Choose a smell, music, a special way of sitting. A cup of coffee, a snack. A
combination of things. Perhaps use headphones. The more often you do this
before time you have flow, the more likely it is that your body and mind will
view that ritual as a signal to get into a flow state.

Resource: Occultism. Some mind states used with occultism are likened to the
state of flow and folks work some time getting to those states faster.

------
canadiancreed
Work on my health, release an application, hopefully have some stability life
and employment wise, maybe do some talks at a conference or two. Hell maybe
release a book.

Depending on how all that goes, maybe i'll go back to school. Maybe I'll see
the world. Hell maybe I'll get married. Stranger things have happened.

------
coffeemug
This year I sat down to write some 2018 resolutions and realized that I've
either already been successfully beeminding them for a few months, or am
waiting to add beeminder goals in the next few months.
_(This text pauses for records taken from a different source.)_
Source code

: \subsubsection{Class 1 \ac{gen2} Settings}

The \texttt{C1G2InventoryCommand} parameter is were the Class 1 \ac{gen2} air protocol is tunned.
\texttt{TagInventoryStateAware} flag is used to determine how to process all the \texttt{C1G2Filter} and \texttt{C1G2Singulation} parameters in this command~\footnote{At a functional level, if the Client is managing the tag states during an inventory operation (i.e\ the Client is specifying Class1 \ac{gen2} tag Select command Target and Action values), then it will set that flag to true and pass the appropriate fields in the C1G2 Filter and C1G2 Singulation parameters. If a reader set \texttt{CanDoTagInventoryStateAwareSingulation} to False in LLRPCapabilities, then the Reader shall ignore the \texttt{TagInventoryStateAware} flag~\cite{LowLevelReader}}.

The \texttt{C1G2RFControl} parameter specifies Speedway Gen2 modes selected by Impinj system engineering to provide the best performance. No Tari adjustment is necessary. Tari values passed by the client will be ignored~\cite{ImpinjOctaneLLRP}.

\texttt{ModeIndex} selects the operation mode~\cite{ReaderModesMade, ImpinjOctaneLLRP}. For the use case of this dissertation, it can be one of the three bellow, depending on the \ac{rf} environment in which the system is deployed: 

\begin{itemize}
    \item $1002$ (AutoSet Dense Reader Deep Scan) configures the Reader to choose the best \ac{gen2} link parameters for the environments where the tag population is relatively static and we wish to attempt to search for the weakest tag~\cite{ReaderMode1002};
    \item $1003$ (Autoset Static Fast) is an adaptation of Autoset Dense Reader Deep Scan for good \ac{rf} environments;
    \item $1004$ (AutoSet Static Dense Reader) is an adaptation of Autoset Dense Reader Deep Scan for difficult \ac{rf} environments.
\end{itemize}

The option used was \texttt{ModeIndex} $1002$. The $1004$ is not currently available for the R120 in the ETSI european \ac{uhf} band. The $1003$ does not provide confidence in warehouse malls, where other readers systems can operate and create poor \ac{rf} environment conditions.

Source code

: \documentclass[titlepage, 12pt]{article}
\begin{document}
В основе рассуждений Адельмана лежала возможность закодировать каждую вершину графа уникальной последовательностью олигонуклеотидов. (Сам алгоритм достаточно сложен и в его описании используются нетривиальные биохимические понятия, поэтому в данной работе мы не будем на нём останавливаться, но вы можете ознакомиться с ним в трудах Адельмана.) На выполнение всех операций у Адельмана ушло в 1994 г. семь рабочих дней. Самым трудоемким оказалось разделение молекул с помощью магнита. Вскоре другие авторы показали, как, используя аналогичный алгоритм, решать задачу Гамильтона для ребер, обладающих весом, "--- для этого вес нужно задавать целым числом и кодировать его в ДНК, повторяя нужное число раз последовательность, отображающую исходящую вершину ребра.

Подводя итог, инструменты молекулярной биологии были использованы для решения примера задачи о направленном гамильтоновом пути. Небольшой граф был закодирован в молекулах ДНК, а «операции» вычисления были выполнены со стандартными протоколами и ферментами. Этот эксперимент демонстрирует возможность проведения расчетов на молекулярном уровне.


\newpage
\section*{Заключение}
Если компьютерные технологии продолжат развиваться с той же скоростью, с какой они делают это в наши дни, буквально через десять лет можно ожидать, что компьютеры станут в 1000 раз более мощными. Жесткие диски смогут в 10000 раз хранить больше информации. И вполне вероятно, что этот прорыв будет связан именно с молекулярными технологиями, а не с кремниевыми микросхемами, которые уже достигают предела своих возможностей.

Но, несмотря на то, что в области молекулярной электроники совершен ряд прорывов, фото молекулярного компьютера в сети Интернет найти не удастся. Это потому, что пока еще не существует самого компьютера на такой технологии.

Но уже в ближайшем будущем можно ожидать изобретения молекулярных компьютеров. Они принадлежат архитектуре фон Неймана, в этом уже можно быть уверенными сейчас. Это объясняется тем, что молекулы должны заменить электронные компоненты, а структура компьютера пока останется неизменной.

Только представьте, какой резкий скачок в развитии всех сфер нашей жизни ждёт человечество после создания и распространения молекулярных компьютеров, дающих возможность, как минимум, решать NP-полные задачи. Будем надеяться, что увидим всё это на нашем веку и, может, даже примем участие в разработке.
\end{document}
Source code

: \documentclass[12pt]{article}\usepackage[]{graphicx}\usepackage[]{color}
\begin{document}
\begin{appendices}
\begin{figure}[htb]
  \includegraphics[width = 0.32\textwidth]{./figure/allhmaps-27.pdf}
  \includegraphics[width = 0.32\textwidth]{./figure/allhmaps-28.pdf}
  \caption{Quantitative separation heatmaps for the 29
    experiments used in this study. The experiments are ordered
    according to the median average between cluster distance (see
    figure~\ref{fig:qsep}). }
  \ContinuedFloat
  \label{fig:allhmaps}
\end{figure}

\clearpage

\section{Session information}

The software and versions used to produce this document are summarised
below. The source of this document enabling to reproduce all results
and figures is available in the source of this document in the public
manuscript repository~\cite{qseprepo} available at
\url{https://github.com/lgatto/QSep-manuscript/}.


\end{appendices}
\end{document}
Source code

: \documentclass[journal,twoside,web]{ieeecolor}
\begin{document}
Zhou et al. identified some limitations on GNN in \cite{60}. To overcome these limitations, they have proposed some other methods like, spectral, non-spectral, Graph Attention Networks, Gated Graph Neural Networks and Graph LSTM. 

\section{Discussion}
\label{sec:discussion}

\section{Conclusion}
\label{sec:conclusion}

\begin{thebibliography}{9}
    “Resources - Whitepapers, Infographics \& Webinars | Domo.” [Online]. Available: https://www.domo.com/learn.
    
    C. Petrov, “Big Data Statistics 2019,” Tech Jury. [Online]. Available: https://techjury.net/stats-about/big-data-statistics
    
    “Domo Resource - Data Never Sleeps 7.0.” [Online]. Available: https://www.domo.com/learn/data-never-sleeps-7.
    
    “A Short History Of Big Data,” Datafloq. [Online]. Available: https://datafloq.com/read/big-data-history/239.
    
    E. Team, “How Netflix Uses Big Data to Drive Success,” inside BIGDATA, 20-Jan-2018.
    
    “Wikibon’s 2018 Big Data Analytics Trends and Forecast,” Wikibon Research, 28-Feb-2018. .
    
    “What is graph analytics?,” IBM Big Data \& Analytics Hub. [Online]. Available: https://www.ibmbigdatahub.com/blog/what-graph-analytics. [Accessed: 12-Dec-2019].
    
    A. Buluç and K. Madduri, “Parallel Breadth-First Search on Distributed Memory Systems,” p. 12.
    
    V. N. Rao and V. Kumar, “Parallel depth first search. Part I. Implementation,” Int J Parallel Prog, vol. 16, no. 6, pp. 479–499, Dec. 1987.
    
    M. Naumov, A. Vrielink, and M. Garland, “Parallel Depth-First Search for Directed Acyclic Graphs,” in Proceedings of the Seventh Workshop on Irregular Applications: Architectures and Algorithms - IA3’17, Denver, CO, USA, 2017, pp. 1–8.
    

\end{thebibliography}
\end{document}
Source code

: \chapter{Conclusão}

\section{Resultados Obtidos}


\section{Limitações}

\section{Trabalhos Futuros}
I wrote down resolutions before and never stuck to them. Beeminder is a
gamechanger.

------
autotune
\- Finish two intermediate songs I've been trying to cover on guitar and
vocals by 2019, and create some of my own.

\- Do a grocery shopping every week and spend less on food/eating out.

\- Finish a side project related to application of AWS and GCP deployment
strategies and put it on GitHub.

\- Get promoted at current job.

------
jacques_chester
Most likely: raise money, start a business and spend the rest of the year
dealing with GERD.

I don't know how people do such things so nonchalantly, so oblivious to the
near-certainty of total failure. I never feel ready enough for anything. There
is always more to check, elaborate, investigate, experiment, compare, prepare,
plan, ponder, defend ... I am never ready enough. Never.

But I also don't feel like playing "what if?" for the rest of my life. I've
already spent a lot of it spinning wheels and I currently have relatively
little to lose. If not this year: when? There's no less-shittier time, really.

So if you were sick of me talking about BOSH, Cloud Foundry and Pivotal,
buckle up. At some point you'll be sick of me talking about Robojar.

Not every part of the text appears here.